In The Capital Order, Mattei argues that governments over the past century have resorted to austerity models for economic policies when confronted with financial crises. These not only include cuts to welfare policies in human services such as health and income support, but wages, public fiscal spending, public benefits in education, etc. This is the economic policy strategy aimed at regaining fiscal solvency. While these policies have appealed to creditors such as banks and other lending institutions (World Bank and International Monetary Fund), the effects have been draconian on the public. While the austerity model remains popular in developing countries, it may become a reality for the United States under its current economic decline into a dual economy. But Mattei poses a vexing question to her readers: what if solvency was never the goal of austerity?

Mattei revisits the austerity programs of England and Italy, demonstrating how the threat of working-class activism following World War I led to several top-down policies that favored capitalists, marginalized labor, and established a strict economic hierarchy throughout their societies. These policies succeeded on behalf of the rich corporate capitalists and foreign investment who gained economic leverage and financial advantage over labor. Mattei concludes that the real strategy behind austerity was to solidify the entrenched privilege of the capitalist class and eliminate any alternative to the capitalist system. Thus, contemporary political economy caters to the elites of society in its exercise of political power. The fascist takeover is set, and public policy is held captive by its clientele. Democratic self-determination, in contrast, is often labeled subversive.

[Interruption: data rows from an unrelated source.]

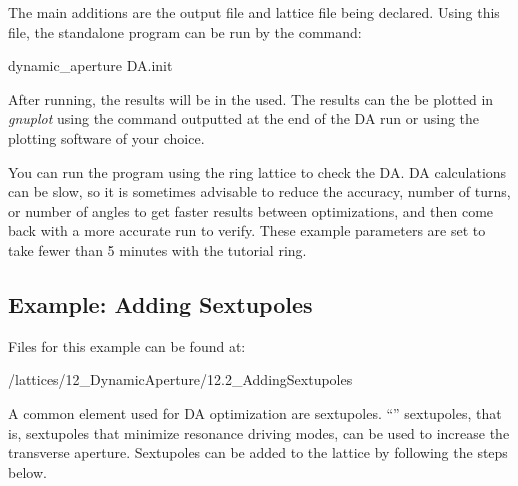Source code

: \documentclass{hitec}     %
\begin{document}
{{{{The main additions are the output file and lattice file being declared. Using this file, the standalone program can be run by the command:
\begin{code}
dynamic_aperture DA.init
\end{code}
After running, the results will be in the  used. The results can the be plotted in \textit{gnuplot} using the command outputted at the end of the DA run or using the plotting software of your choice.

You can run the program using the ring lattice to check the DA. DA calculations can be slow, so it is sometimes advisable to reduce the accuracy, number of turns, or number of angles  to get faster results between optimizations, and then come back with a more accurate run to verify. These example parameters are set to take fewer than 5 minutes with the tutorial ring.

\subsection{Example: Adding Sextupoles}

Files for this example can be found at: 
\begin{code}
/lattices/12_DynamicAperture/12.2_AddingSextupoles
\end{code}
A common element used for DA optimization are sextupoles. ``'' sextupoles, that is, sextupoles that minimize resonance driving modes, can be used to increase the transverse aperture. Sextupoles can be added to the lattice by following the steps below.

}}}}
\end{document}
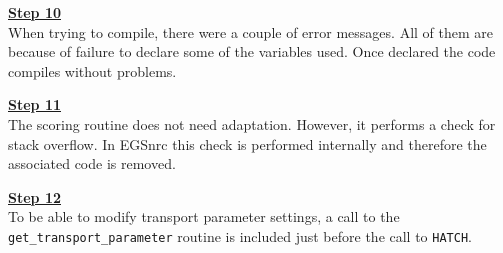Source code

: \noindent
\underline{\bf Step 10} \hfill \\
When trying to compile, there were a couple of error messages. 
All of them are because of failure to declare some of the 
variables used. Once declared the code compiles without problems.

\noindent
\underline{\bf Step 11} \hfill \\
The scoring routine does not need adaptation. 
However, it performs a check for stack overflow. 
In EGSnrc this check is performed internally and 
therefore the associated code is removed. 

\noindent
\underline{\bf Step 12} \hfill \\
To be able to modify transport parameter settings, 
a call to the {\tt get\_transport\_parameter} 
routine is included just before the call to {\tt HATCH}.
 
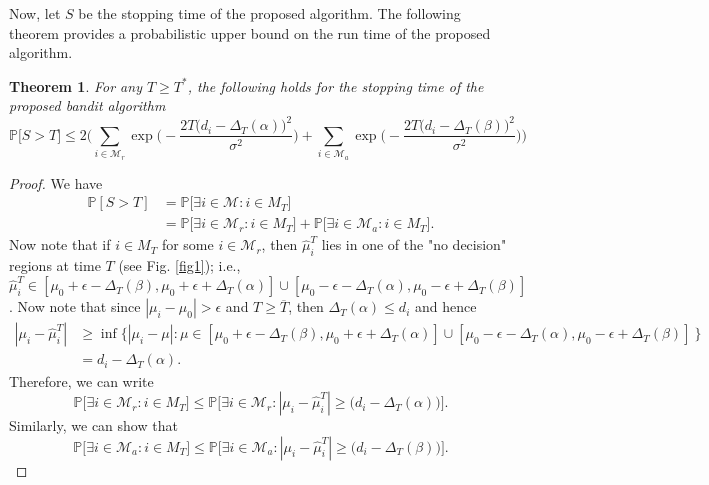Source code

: \documentclass[12pt]{article}
\def\P{\mathbb{P}}
\def\MM{\mathcal{M}}
\def\T{\overline{T}}
\newtheorem{theorem}{Theorem}
\begin{document}
Now, let $S$ be the stopping time of the proposed algorithm. The following theorem provides a probabilistic upper bound on the run time of the proposed algorithm. 
\begin{theorem}
\label{thm1}
For any $T\geq T^*$, the following holds for the stopping time of the proposed bandit algorithm
\begin{equation}
\label{runbound1}
\P\big[S>T\big]\leq 2\Bigg(\sum_{i\in\MM_r}\exp\bigg(-\frac{2T\big(d_i - \Delta_T(\alpha)\big)^2}{\sigma^2}\bigg)+\sum_{i\in\MM_a}\exp\bigg(-\frac{2T\big(d_i - \Delta_T(\beta)\big)^2}{\sigma^2}\bigg)\Bigg)
\end{equation}
\end{theorem}
\begin{proof}
We have
\begin{equation}
\label{thm1eq0}
\begin{aligned}
\P[S>T] & = \P\big[\exists i\in\MM: i\in M_T\big] \\
&=\P\big[\exists i\in\MM_r: i\in M_T\big] + \P\big[\exists i\in\MM_a: i\in M_T\big] .
\end{aligned}
\end{equation}
Now note that if $i\in M_T$ for some $i\in \MM_r$, then $\hat\mu_i^T$ lies in one of the "no decision" regions at time $T$ (see Fig. \ref{fig1}); i.e., $\hat\mu_i^T \in [\mu_0+\epsilon-\Delta_T(\beta), \mu_0+\epsilon +\Delta_T(\alpha)]\cup [\mu_0-\epsilon-\Delta_T(\alpha), \mu_0-\epsilon +\Delta_T(\beta)]$. Now note that since  $|\mu_i-\mu_0|>\epsilon$ and $T\geq\T$, then $\Delta_T(\alpha)\leq d_i$ and hence 
\begin{equation*}
\begin{aligned}
|\mu_i - \hat\mu^T_i|  &\geq \inf\Big\{|\mu_i-\mu| : \mu\in [\mu_0+\epsilon-\Delta_T(\beta), \mu_0+\epsilon +\Delta_T(\alpha)]\cup [\mu_0-\epsilon-\Delta_T(\alpha), \mu_0-\epsilon +\Delta_T(\beta)]~\Big\}\\
& = d_i - \Delta_T(\alpha).
\end{aligned}
\end{equation*}
Therefore, we can write 
\begin{equation}
\label{thm1eq1}
\P\big[\exists i\in\MM_r: i\in M_T\big] \leq \P\big[\exists i\in\MM_r: |\mu_i-\hat\mu^T_i|\geq \big(d_i-\Delta_T(\alpha)\big)\big].
\end{equation}
Similarly, we can show that 
\begin{equation}
\label{thm1eq2}
\P\big[\exists i\in\MM_a: i\in M_T\big] \leq \P\big[\exists i\in\MM_a: |\mu_i-\hat\mu^T_i|\geq \big(d_i-\Delta_T(\beta)\big)\big].
\end{equation}


\end{proof}
\end{document}
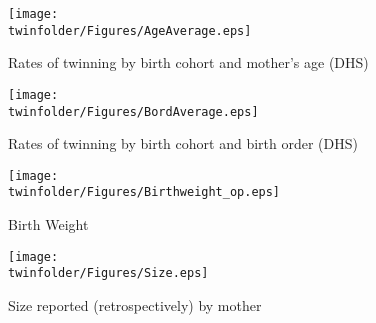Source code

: \begin{figure}[htpb!]
\begin{center}
\caption{Rates of twinning by birth cohort and mother's age (DHS)}
\label{TWINfig:trend}
\texttt{[image: \\twinfolder/Figures/AgeAverage.eps]}
\vspace{-8mm}
\end{center}
\end{figure}

\begin{figure}[htpb!]
\begin{center}
\caption{Rates of twinning by birth cohort and birth order (DHS)}
\label{TWINfig:trendbord}
\texttt{[image: \\twinfolder/Figures/BordAverage.eps]}
\vspace{-8mm}
\end{center}
\end{figure}

\begin{figure}[htpb!]
\begin{center}
\caption{Birth Weight}
\label{TWINfig:Bwt}
\texttt{[image: \\twinfolder/Figures/Birthweight\_op.eps]} 
\end{center}
\end{figure}

\begin{figure}[htpb!]
\begin{center}
\caption{Size reported (retrospectively) by mother}
\label{TWINfig:size}
\texttt{[image: \\twinfolder/Figures/Size.eps]}
\vspace{-8mm}
\end{center}
\end{figure}




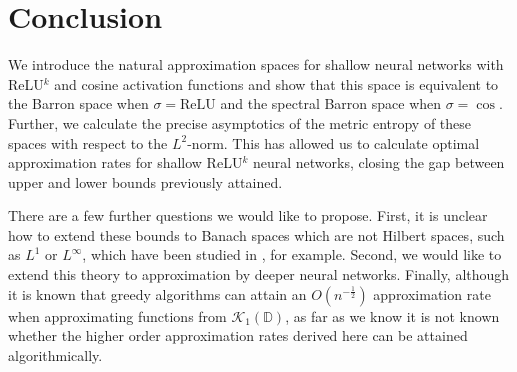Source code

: \section{Conclusion}
We introduce the natural approximation spaces for shallow neural networks with ReLU$^k$  and cosine activation functions and show that this space is equivalent to the Barron space when $\sigma = \text{ReLU}$ and the spectral Barron space when $\sigma = \cos$. Further, we calculate the precise asymptotics of the metric entropy of these spaces with respect to the $L^2$-norm. This has allowed us to calculate optimal approximation rates for shallow ReLU$^k$ neural networks, closing the gap between upper and lower bounds previously attained. 

There are a few further questions we would like to propose. First, it is unclear how to extend these bounds to Banach spaces which are not Hilbert spaces, such as $L^1$ or $L^\infty$, which have been studied in \cite{klusowski2018approximation,makovoz1998uniform}, for example. Second, we would like to extend this theory to approximation by deeper neural networks. Finally, although it is known that greedy algorithms can attain an $O(n^{-\frac{1}{2}})$ approximation rate \cite{barron2008approximation} when approximating functions from $\mathcal{K}_1(\mathbb{D})$, as far as we know it is not known whether the higher order approximation rates derived here can be attained algorithmically.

The destruction of capitalism by the capitalist class and the introduction of economic austerity as a fiscal remedy is the segue for a fascist state. So far, the connections are more than intuitive and the setting for a fascist takeover and death of democracy in the United States is alive and well. Dean Baker argues in “The Productivity – Pay Gap and Phony Debates”, Center for Economic Policy and Research (CEPR), June 8, 2024, that it is the structural nature of capitalism to continually perpetuate the clash between economic productivity and labor and not simply political leverage exercised by elites who distribute wealth to their advantage. Crisis is built into the very structure of neoliberal capitalism. This implies revisiting a return to New Deal and Great Society programs or some form of market socialism. This would be the rational policy … a return to “big government” to save ourselves from maniacal capitalists.

With the anticipated passing of Congresses draconian One Big Beautiful Bill, 2025, the country may be pushed over the edge of a political cliff that could have been avoided if only the democrats had gone on the attack for the cause of social and economic justice. To date, as a collective entity, they have no heart and soul to fight for justice. But let’s see what happens with the Gen X, Y (Millennials), and Z politicians who are starting to take political leadership. And with the mayoral race in the capital of capitalism, New York City may very well prove to be where a reconning needs to take place in the ongoing class struggle.

A young Muslim socialist, immigrant to the US, Zohran Mamdani, and his political momentum may save the economy and democracy. Five months from now we shall see who can save us from siege capitalism.